If you know of a rescue willing to help or organization we would be so
thankful. He is at the Taylor Vet Hospital in Turlock Ca. Below is
what is wrong.
Thanks everyone for Listening.
All donations will go to these two horses for the vet care and any other care that they need. Thank you in advance. When you donate you will receive a thank you card with a picture. Donate $30 or more and you get a free t-shirt with a picture of Miracle Blaze. Donate $100 or more and we will send you a t-shirt as well as have it "signed" with a hoof print, by Miracle Blaze himself.
Ruptured bladders are usually the result of pressure on the abdomen of
the foal during delivery. When
the bladder ruptures, urine flows into the abdominal cavity, although
the foal may attempt to urinate normally. As the urine leaks into the
abdomen, it increases in size.
Severe metabolic disturbances result because of the increase of
potassium, the decrease of sodium and chloride, and the presence of urea
in the blood.
Conditions known as hyperkalemia (increased potassium), hyponatremia
(decreased sodium), hypochloremia (decreased chloride), andazotemia
(urea in the blood) develop. The condition of having urine in the
abdomen is known as uroperitoneum.
* Increased frequency of urination or straining to urinate
* Depression and dullness
* Increase in size of abdomen
Pressure on the bladder during delivery is the main cause of a ruptured
bladder. In older horses, a ruptured bladder may be caused by an
accident or related to a urinary obstruction.

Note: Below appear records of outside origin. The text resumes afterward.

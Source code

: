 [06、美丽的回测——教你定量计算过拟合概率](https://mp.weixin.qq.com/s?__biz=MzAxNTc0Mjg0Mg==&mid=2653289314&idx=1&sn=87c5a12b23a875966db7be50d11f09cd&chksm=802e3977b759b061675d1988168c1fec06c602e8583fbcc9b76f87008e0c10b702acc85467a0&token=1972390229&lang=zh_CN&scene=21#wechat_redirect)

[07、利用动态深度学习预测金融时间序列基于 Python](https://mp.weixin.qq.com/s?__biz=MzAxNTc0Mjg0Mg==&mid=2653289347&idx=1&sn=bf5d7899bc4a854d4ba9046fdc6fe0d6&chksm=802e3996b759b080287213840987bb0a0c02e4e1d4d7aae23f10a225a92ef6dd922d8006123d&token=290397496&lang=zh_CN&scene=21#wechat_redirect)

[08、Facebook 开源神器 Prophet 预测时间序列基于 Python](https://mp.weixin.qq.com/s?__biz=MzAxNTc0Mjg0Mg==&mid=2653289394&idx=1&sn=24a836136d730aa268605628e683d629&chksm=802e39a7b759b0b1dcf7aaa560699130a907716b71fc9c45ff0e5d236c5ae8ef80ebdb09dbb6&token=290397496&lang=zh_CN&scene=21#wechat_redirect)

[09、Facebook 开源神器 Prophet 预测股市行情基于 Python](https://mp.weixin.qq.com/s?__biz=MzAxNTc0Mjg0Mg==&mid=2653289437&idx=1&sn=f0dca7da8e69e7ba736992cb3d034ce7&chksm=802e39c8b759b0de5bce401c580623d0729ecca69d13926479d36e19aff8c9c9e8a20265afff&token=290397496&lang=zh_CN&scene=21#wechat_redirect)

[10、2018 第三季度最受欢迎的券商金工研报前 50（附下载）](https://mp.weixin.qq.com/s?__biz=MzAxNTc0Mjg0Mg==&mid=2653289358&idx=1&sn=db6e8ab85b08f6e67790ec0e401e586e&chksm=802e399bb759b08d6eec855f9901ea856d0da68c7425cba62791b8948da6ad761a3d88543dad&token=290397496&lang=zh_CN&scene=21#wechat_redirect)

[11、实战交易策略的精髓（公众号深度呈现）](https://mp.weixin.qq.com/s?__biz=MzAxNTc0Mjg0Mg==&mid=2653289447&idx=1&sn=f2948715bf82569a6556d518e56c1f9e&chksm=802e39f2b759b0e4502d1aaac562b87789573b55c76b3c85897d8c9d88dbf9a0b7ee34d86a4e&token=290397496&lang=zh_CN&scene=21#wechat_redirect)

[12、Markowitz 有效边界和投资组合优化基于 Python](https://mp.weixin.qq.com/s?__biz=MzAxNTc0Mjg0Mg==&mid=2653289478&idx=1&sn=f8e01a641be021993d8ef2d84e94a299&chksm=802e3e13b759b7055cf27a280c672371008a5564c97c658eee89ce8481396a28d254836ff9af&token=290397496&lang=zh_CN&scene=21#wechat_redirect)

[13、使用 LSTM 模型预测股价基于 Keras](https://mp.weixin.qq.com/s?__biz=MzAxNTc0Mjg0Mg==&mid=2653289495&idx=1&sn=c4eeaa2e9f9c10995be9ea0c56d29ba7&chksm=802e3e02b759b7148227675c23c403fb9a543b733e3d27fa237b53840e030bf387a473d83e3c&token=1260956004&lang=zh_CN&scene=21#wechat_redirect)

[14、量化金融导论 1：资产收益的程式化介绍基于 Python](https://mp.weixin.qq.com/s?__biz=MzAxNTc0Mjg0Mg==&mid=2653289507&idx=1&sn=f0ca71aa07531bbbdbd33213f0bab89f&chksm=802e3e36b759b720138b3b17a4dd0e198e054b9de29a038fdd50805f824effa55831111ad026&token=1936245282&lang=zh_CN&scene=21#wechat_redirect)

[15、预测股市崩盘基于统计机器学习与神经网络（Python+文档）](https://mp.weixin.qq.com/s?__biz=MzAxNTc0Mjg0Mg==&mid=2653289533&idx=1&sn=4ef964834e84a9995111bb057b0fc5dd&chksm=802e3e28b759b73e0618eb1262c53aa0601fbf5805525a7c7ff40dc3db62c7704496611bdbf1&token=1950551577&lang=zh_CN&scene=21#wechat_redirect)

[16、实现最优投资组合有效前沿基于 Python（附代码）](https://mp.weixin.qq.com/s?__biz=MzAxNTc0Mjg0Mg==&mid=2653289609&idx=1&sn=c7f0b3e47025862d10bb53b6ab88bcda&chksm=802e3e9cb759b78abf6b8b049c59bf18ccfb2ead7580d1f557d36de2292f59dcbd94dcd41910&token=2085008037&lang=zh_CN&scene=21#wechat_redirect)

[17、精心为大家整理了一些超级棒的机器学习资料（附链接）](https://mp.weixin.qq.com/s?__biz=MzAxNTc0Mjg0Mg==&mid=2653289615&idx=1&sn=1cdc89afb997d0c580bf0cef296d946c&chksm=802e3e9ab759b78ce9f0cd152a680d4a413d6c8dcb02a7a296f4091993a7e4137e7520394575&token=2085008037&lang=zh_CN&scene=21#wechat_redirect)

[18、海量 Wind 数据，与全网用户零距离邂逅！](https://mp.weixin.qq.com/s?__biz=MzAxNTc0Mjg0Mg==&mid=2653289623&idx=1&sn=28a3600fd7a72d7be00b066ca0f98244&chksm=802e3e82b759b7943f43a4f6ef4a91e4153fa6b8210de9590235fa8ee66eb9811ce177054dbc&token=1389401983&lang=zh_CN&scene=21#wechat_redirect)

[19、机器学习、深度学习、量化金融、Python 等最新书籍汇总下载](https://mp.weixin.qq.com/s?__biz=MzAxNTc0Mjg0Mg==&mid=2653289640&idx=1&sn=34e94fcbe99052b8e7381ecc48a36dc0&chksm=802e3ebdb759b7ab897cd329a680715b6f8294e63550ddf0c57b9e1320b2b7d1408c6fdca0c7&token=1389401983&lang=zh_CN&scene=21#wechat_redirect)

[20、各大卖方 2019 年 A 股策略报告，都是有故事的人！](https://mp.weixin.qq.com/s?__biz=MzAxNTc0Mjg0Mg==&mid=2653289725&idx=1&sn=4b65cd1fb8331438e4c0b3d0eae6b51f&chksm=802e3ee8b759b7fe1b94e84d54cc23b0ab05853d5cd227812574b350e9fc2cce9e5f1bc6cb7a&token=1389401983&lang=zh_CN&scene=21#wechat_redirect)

Care and attention to delivering the foal without creating pressure on
the internal organs such as the bladder is important during the foaling
process. Foals should be thoroughly examined after birth to make sure no
injuries have occurred in the process, and they should be observed for
several days to make sure they are urinating satisfactorily. At the
first sign of a distended abdomen, a veterinarian should be called to
diagnose any problems.
A ruptured bladder leading to uroperitoneum is a medical emergency
rather than a surgical emergency, although once the animal is
stabilized, surgery will be needed to repair the ruptured bladder. The
assistance of a veterinarian to properly diagnose the condition and
begin treatment is essential.
Initial treatment for a ruptured bladder consists in correcting fluid
and electrolyte balances as soon as condition is discovered. Since
hyperkalemia is a life-threatening condition, fluids containing
potassium should not be administered. In most cases a 0.9% chloride
sodium is used to correct the fluid and electrolyte imbalances.
Before surgery to correct the ruptured bladder, the urine that has
accumulated in the abdomen should be slowly drained. Your veterinarian
will be able to recommend the best procedure in each case.